[Stored data entries]
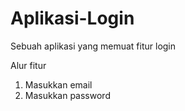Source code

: # Aplikasi-Login
Sebuah aplikasi yang memuat fitur login

Alur fitur
1. Masukkan email
2. Masukkan password

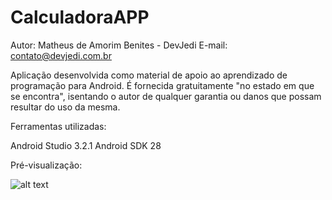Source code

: # CalculadoraAPP

Autor: Matheus de Amorim Benites - DevJedi
E-mail: contato@devjedi.com.br

Aplicação desenvolvida como material de apoio ao aprendizado de programação para Android. É fornecida gratuitamente "no estado em que se encontra", isentando o autor de qualquer garantia ou danos que possam resultar do uso da mesma.

Ferramentas utilizadas:

Android Studio 3.2.1
Android SDK 28

Pré-visualização:

![alt text](https://3.bp.blogspot.com/-dbZKggg5HvQ/XDIs6lu-_GI/AAAAAAAADls/kVFM9wTGmzEYCk3wnwjTb3zZHGTLYklYgCLcBGAs/s1600/layout%2Bcalculadora.PNG)
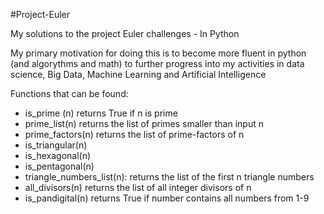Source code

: #Project-Euler

My solutions to the project Euler challenges - In Python

My primary motivation for doing this is to become more fluent in python (and algorythms and math) to further progress into my activities in data science, Big Data, Machine Learning and Artificial Intelligence 

Functions that can be found:
- is_prime (n)                returns True if n is prime
- prime_list(n)               returns the list of primes smaller than input n
- prime_factors(n)            returns the list of prime-factors of n
- is_triangular(n)
- is_hexagonal(n)
- is_pentagonal(n)
- triangle_numbers_list(n):   returns the list of the first n triangle numbers
- all_divisors(n)             returns the list of all integer divisors of n
- is_pandigital(n)            returns True if number contains all numbers from 1-9
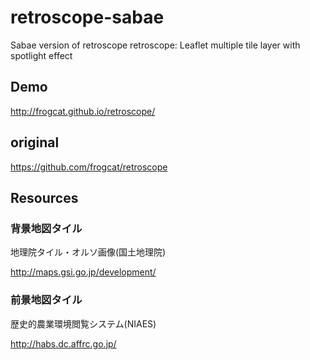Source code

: # retroscope-sabae
Sabae version of retroscope
retroscope: Leaflet multiple tile layer with spotlight effect

## Demo

http://frogcat.github.io/retroscope/

## original

https://github.com/frogcat/retroscope

## Resources

### 背景地図タイル

地理院タイル・オルソ画像(国土地理院)

http://maps.gsi.go.jp/development/

### 前景地図タイル

歴史的農業環境閲覧システム(NIAES)

http://habs.dc.affrc.go.jp/

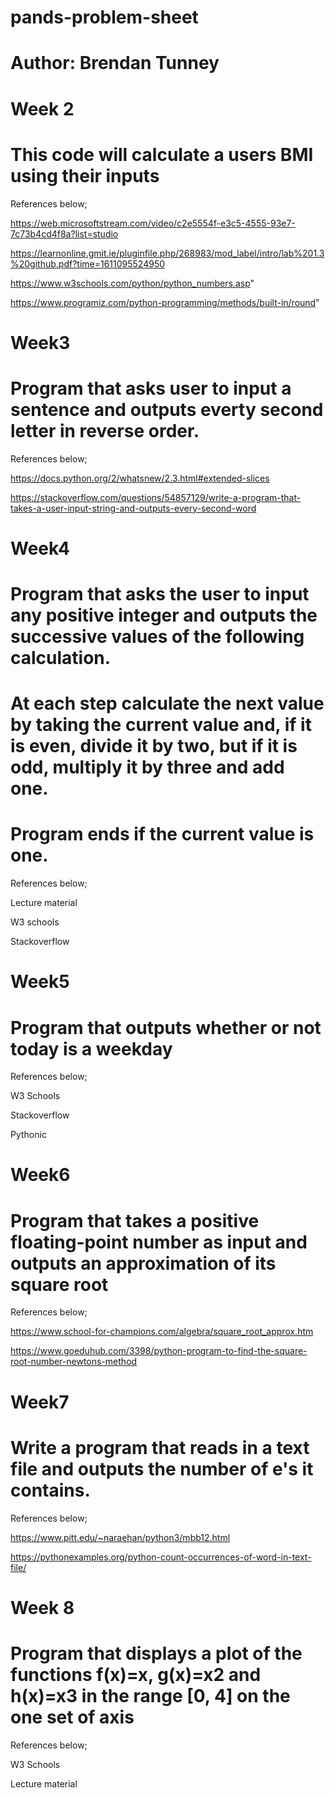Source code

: # pands-problem-sheet 

# Author: Brendan Tunney

# Week 2

# This code will calculate a users BMI using their inputs

References below;

https://web.microsoftstream.com/video/c2e5554f-e3c5-4555-93e7-7c73b4cd4f8a?list=studio

https://learnonline.gmit.ie/pluginfile.php/268983/mod_label/intro/lab%201.3%20github.pdf?time=1611095524950

https://www.w3schools.com/python/python_numbers.asp"

https://www.programiz.com/python-programming/methods/built-in/round"

# Week3 

# Program that asks user to input a sentence and outputs everty second letter in reverse order.

References below;

https://docs.python.org/2/whatsnew/2.3.html#extended-slices

https://stackoverflow.com/questions/54857129/write-a-program-that-takes-a-user-input-string-and-outputs-every-second-word


# Week4

# Program that asks the user to input any positive integer and outputs the successive values of the following calculation.
# At each step calculate the next value by taking the current value and, if it is even, divide it by two, but if it is odd, multiply it by three and add one.
# Program ends if the current value is one.

References below;

Lecture material

W3 schools

Stackoverflow

# Week5

# Program that outputs whether or not today is a weekday

References below;

W3 Schools

Stackoverflow

Pythonic

# Week6

# Program that takes a positive floating-point number as input and outputs an approximation of its square root

References below;

https://www.school-for-champions.com/algebra/square_root_approx.htm

https://www.goeduhub.com/3398/python-program-to-find-the-square-root-number-newtons-method

# Week7

# Write a program that reads in a text file and outputs the number of e's it contains.

References below;

https://www.pitt.edu/~naraehan/python3/mbb12.html

https://pythonexamples.org/python-count-occurrences-of-word-in-text-file/

# Week 8

# Program that displays a plot of the functions f(x)=x, g(x)=x2 and h(x)=x3 in the range [0, 4] on the one set of axis

References below;

W3 Schools 

Lecture material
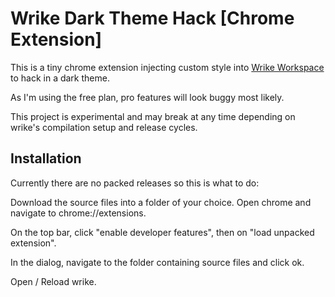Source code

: # Wrike Dark Theme Hack [Chrome Extension]

This is a tiny chrome extension injecting custom style into [Wrike Workspace](http://wrike.com) to hack in a dark theme.

As I'm using the free plan, pro features will look buggy most likely.

This project is experimental and may break at any time depending on wrike's compilation setup and release cycles.

## Installation

Currently there are no packed releases so this is what to do:

Download the source files into a folder of your choice. Open chrome and navigate to chrome://extensions.

On the top bar, click "enable developer features", then on "load unpacked extension".

In the dialog, navigate to the folder containing source files and click ok. 

Open / Reload wrike.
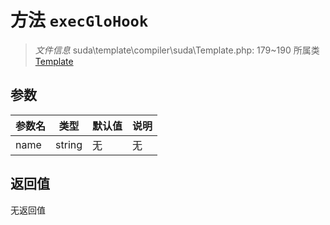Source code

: # 方法 `execGloHook`

> *文件信息* suda\template\compiler\suda\Template.php: 179~190
> 所属类 [Template](../Template.md)




## 参数


| 参数名 | 类型 | 默认值 | 说明 |
|--------|-----|-------|-------|
| name |  string | 无 | 无 |



## 返回值

无返回值
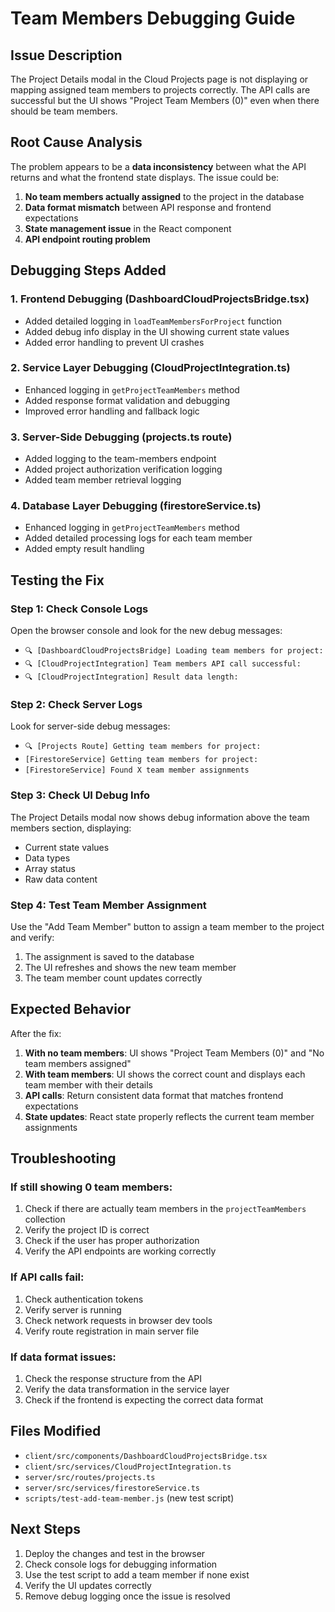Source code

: # Team Members Debugging Guide

## Issue Description
The Project Details modal in the Cloud Projects page is not displaying or mapping assigned team members to projects correctly. The API calls are successful but the UI shows "Project Team Members (0)" even when there should be team members.

## Root Cause Analysis
The problem appears to be a **data inconsistency** between what the API returns and what the frontend state displays. The issue could be:

1. **No team members actually assigned** to the project in the database
2. **Data format mismatch** between API response and frontend expectations
3. **State management issue** in the React component
4. **API endpoint routing problem**

## Debugging Steps Added

### 1. Frontend Debugging (DashboardCloudProjectsBridge.tsx)
- Added detailed logging in `loadTeamMembersForProject` function
- Added debug info display in the UI showing current state values
- Added error handling to prevent UI crashes

### 2. Service Layer Debugging (CloudProjectIntegration.ts)
- Enhanced logging in `getProjectTeamMembers` method
- Added response format validation and debugging
- Improved error handling and fallback logic

### 3. Server-Side Debugging (projects.ts route)
- Added logging to the team-members endpoint
- Added project authorization verification logging
- Added team member retrieval logging

### 4. Database Layer Debugging (firestoreService.ts)
- Enhanced logging in `getProjectTeamMembers` method
- Added detailed processing logs for each team member
- Added empty result handling

## Testing the Fix

### Step 1: Check Console Logs
Open the browser console and look for the new debug messages:
- `🔍 [DashboardCloudProjectsBridge] Loading team members for project:`
- `🔍 [CloudProjectIntegration] Team members API call successful:`
- `🔍 [CloudProjectIntegration] Result data length:`

### Step 2: Check Server Logs
Look for server-side debug messages:
- `🔍 [Projects Route] Getting team members for project:`
- `[FirestoreService] Getting team members for project:`
- `[FirestoreService] Found X team member assignments`

### Step 3: Check UI Debug Info
The Project Details modal now shows debug information above the team members section, displaying:
- Current state values
- Data types
- Array status
- Raw data content

### Step 4: Test Team Member Assignment
Use the "Add Team Member" button to assign a team member to the project and verify:
1. The assignment is saved to the database
2. The UI refreshes and shows the new team member
3. The team member count updates correctly

## Expected Behavior
After the fix:
1. **With no team members**: UI shows "Project Team Members (0)" and "No team members assigned"
2. **With team members**: UI shows the correct count and displays each team member with their details
3. **API calls**: Return consistent data format that matches frontend expectations
4. **State updates**: React state properly reflects the current team member assignments

## Troubleshooting

### If still showing 0 team members:
1. Check if there are actually team members in the `projectTeamMembers` collection
2. Verify the project ID is correct
3. Check if the user has proper authorization
4. Verify the API endpoints are working correctly

### If API calls fail:
1. Check authentication tokens
2. Verify server is running
3. Check network requests in browser dev tools
4. Verify route registration in main server file

### If data format issues:
1. Check the response structure from the API
2. Verify the data transformation in the service layer
3. Check if the frontend is expecting the correct data format

## Files Modified
- `client/src/components/DashboardCloudProjectsBridge.tsx`
- `client/src/services/CloudProjectIntegration.ts`
- `server/src/routes/projects.ts`
- `server/src/services/firestoreService.ts`
- `scripts/test-add-team-member.js` (new test script)

## Next Steps
1. Deploy the changes and test in the browser
2. Check console logs for debugging information
3. Use the test script to add a team member if none exist
4. Verify the UI updates correctly
5. Remove debug logging once the issue is resolved
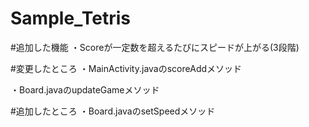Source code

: # Sample_Tetris
#追加した機能
・Scoreが一定数を超えるたびにスピードが上がる(3段階)

#変更したところ
・MainActivity.javaのscoreAddメソッド

・Board.javaのupdateGameメソッド

#追加したところ
・Board.javaのsetSpeedメソッド
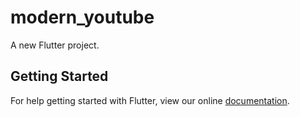 # modern_youtube

A new Flutter project.

## Getting Started

For help getting started with Flutter, view our online
[documentation](https://flutter.io/).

[Task statement]:
Go through the records and copy each line with "frogcat" in it.

[Task response]:
http://frogcat.github.io/retroscope/
https://github.com/frogcat/retroscope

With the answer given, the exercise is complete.